Work instruction
Of all the lines in the material, count those containing the string "have" and write only the resulting number.

Provided material
┌──
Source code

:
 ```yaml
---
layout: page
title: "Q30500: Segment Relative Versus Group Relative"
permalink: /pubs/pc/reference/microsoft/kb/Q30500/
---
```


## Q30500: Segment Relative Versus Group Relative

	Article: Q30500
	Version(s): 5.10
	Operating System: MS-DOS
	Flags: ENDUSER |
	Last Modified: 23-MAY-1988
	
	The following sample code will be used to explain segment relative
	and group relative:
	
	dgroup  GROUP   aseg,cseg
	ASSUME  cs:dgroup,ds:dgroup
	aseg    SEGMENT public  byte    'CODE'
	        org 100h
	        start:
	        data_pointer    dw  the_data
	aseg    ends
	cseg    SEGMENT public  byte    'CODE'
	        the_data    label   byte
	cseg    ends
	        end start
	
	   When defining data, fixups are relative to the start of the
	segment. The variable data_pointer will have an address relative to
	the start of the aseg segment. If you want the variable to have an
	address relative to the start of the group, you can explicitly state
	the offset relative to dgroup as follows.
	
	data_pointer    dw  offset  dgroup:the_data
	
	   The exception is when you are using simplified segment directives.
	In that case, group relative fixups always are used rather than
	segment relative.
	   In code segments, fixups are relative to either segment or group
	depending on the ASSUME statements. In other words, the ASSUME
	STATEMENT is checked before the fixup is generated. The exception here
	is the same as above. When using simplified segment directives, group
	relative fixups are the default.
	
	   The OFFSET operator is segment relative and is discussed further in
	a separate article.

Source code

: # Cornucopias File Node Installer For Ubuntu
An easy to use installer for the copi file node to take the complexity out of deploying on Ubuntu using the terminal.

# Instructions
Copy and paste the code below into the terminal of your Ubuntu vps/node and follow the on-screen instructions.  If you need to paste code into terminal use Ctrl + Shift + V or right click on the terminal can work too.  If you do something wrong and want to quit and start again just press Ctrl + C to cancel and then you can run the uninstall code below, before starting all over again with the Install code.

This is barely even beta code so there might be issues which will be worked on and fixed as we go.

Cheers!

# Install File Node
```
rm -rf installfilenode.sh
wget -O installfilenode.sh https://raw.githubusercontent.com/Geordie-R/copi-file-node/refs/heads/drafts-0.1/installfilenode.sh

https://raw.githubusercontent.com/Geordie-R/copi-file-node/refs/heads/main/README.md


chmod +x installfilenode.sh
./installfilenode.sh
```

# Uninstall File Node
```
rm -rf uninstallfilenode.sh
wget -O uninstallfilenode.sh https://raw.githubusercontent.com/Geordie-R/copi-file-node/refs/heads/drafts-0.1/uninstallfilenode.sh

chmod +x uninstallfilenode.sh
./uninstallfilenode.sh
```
└──
Result for this exercise
2